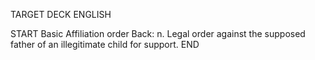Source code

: TARGET DECK
ENGLISH

START
Basic
Affiliation order
Back: n. Legal order against the supposed father of an illegitimate child for support.
END
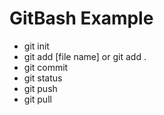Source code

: # GitBash Example

- git init
- git add [file name] or git add .
- git commit
- git status
- git push
- git pull
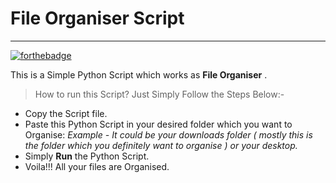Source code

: # File Organiser Script

---

[![forthebadge](https://forthebadge.com/images/badges/made-with-python.svg)](https://forthebadge.com)

This is a Simple Python Script which works as **File Organiser** .

> How to run this Script?
> Just Simply Follow the Steps Below:-

- Copy the Script file.
- Paste this Python Script in your desired folder which you want to Organise:
  _Example - It could be your downloads folder ( mostly this is the folder which you definitely want to organise ) or your desktop._
- Simply **Run** the Python Script.
- Voila!!! All your files are Organised.
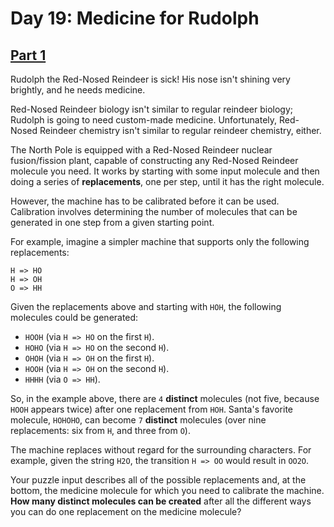 # Day 19: Medicine for Rudolph

## [Part 1](part1.py)

Rudolph the Red-Nosed Reindeer is sick!
His nose isn't shining very brightly, and he needs medicine.

Red-Nosed Reindeer biology isn't similar to regular reindeer biology; Rudolph is
going to need custom-made medicine. Unfortunately, Red-Nosed Reindeer chemistry
isn't similar to regular reindeer chemistry, either.

The North Pole is equipped with a Red-Nosed Reindeer nuclear fusion/fission
plant, capable of constructing any Red-Nosed Reindeer molecule you need.
It works by starting with some input molecule and then doing a series of
**replacements**, one per step, until it has the right molecule.

However, the machine has to be calibrated before it can be used.
Calibration involves determining the number of molecules that can be generated
in one step from a given starting point.

For example, imagine a simpler machine that supports only the following
replacements:

    H => HO
    H => OH
    O => HH

Given the replacements above and starting with `HOH`, the following molecules
could be generated:

- `HOOH` (via `H => HO` on the first `H`).
- `HOHO` (via `H => HO` on the second `H`).
- `OHOH` (via `H => OH` on the first `H`).
- `HOOH` (via `H => OH` on the second `H`).
- `HHHH` (via `O => HH`).

So, in the example above, there are `4` **distinct** molecules (not five,
because `HOOH` appears twice) after one replacement from `HOH`.
Santa's favorite molecule, `HOHOHO`, can become `7` **distinct** molecules (over
nine replacements: six from `H`, and three from `O`).

The machine replaces without regard for the surrounding characters.
For example, given the string `H2O`, the transition `H => OO` would result in `OO2O`.

Your puzzle input describes all of the possible replacements and, at the bottom,
the medicine molecule for which you need to calibrate the machine.
**How many distinct molecules can be created** after all the different ways you
can do one replacement on the medicine molecule?
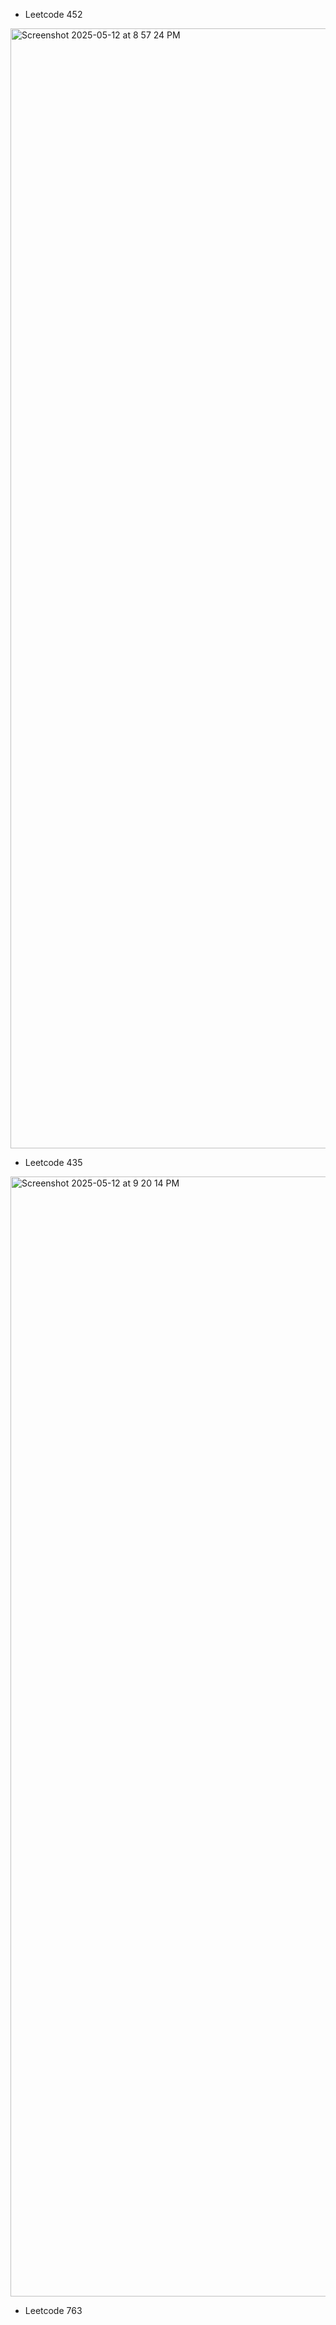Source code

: - Leetcode 452
<img width="1792" alt="Screenshot 2025-05-12 at 8 57 24 PM" src="https://github.com/user-attachments/assets/959976f3-16ed-4668-ade5-183b60cd264d" />

- Leetcode 435
<img width="1792" alt="Screenshot 2025-05-12 at 9 20 14 PM" src="https://github.com/user-attachments/assets/89bf7110-9e6c-4f04-9eaa-73a58be7f0a6" />

- Leetcode 763
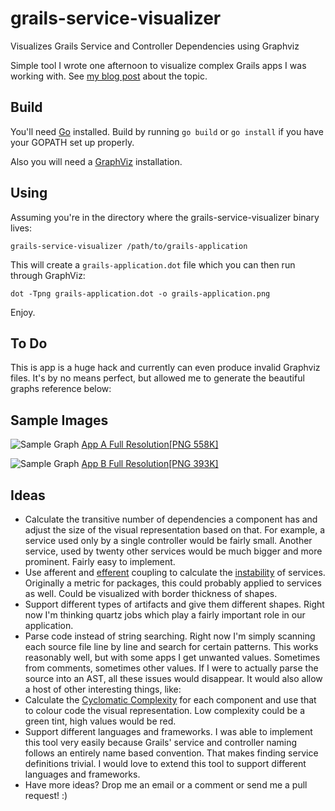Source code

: grails-service-visualizer
=========================

Visualizes Grails Service and Controller Dependencies using Graphviz

Simple tool I wrote one afternoon to visualize complex Grails apps I was working with. See [my blog post](http://ilikeorangutans.github.io/2014/05/03/using-golang-and-graphviz-to-visualize-complex-grails-applications/) about the topic. 

Build
-----

You'll need [Go](http://golang.org/) installed. Build by running `go build` or `go install` if you have your GOPATH set up properly. 

Also you will need a [GraphViz](http://graphviz.org/Download.php) installation.

Using 
-----

Assuming you're in the directory where the grails-service-visualizer binary lives:

    grails-service-visualizer /path/to/grails-application
    
This will create a `grails-application.dot` file which you can then run through GraphViz:

    dot -Tpng grails-application.dot -o grails-application.png
    
Enjoy. 

To Do
-----

This is app is a huge hack and currently can even produce invalid Graphviz files. It's by no means perfect, but allowed me to generate the beautiful graphs reference below:


Sample Images
-------------
![Sample Graph](http://ilikeorangutans.github.io/assets/images/sample-app-01.png)
[App A Full Resolution[PNG 558K]](http://ilikeorangutans.github.io/assets/images/sample-app-01.png)

![Sample Graph](http://ilikeorangutans.github.io/assets/images/sample-app-02.png)
[App B Full Resolution[PNG 393K]](http://ilikeorangutans.github.io/assets/images/sample-app-02.png)


Ideas
-----

- Calculate the transitive number of dependencies a component has and adjust the size of the visual representation based on that. For example, a service used only by a single controller would be fairly small. Another service, used by twenty other services would be much bigger and more prominent. Fairly easy to implement.
- Use afferent and [efferent](http://en.wikipedia.org/wiki/Efferent_coupling) coupling to calculate the [instability](http://en.wikipedia.org/wiki/Software_package_metrics) of services. Originally a metric for packages, this could probably applied to services as well. Could be visualized with border thickness of shapes.
- Support different types of artifacts and give them different shapes. Right now I'm thinking quartz jobs which play a fairly important role in our application. 
- Parse code instead of string searching. Right now I'm simply scanning each source file line by line and search for certain patterns. This works reasonably well, but with some apps I get unwanted values. Sometimes from comments, sometimes other values. If I were to actually parse the source into an AST, all these issues would disappear. It would also allow a host of other interesting things, like: 
- Calculate the [Cyclomatic Complexity](http://en.wikipedia.org/wiki/Cyclomatic_complexity) for each component and use that to colour code the visual representation. Low complexity could be a green tint, high values would be red. 
- Support different languages and frameworks. I was able to implement this tool very easily because Grails' service and controller naming follows an entirely name based convention. That makes finding service definitions trivial. I would love to extend this tool to support different languages and frameworks. 
- Have more ideas? Drop me an email or a comment or send me a pull request! :)

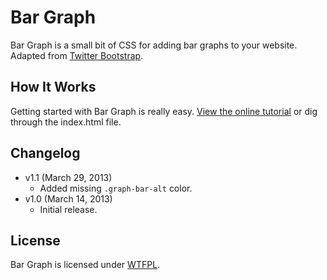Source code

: # Bar Graph
Bar Graph is a small bit of CSS for adding bar graphs to your website. Adapted from [Twitter Bootstrap](http://getbootstrap.com).

## How It Works
Getting started with Bar Graph is really easy. [View the online tutorial](http://cferdinandi.github.com/bar-graph/) or dig through the index.html file.

## Changelog
* v1.1 (March 29, 2013)
  * Added missing `.graph-bar-alt` color.
* v1.0 (March 14, 2013)
  * Initial release.

## License
Bar Graph is licensed under [WTFPL](http://www.wtfpl.net/).
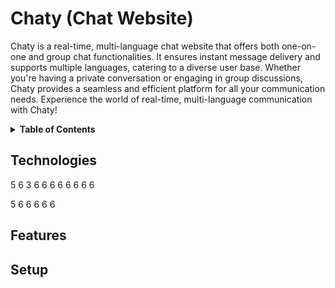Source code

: # Chaty (Chat Website)

Chaty is a real-time, multi-language chat website that offers both one-on-one and group chat functionalities. It ensures instant message delivery and supports multiple languages, catering to a diverse user base. Whether you're having a private conversation or engaging in group discussions, Chaty provides a seamless and efficient platform for all your communication needs. Experience the world of real-time, multi-language communication with Chaty!

<details>
  <summary><b>Table of Contents</b></summary>
  
  1. Technologies
  2. Features
  3. Setup
</details>

## Technologies <a name="technologies"></a>
5 
6 3 6 6
6
6
6
6
6
6

5
6
6
6
6
6
## Features <a name="features"></a>
## Setup <a name="setup"></a>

::::::::::

§ **REQUIRED WORK**: Give the exact lines, and only those, from the line containing "It works by" through the line containing "Calibration involves determining" in the entries above.

§ **EXERCISE SOLUTION**:
It works by starting with some input molecule and then doing a series of
**replacements**, one per step, until it has the right molecule.

However, the machine has to be calibrated before it can be used.
Calibration involves determining the number of molecules that can be generated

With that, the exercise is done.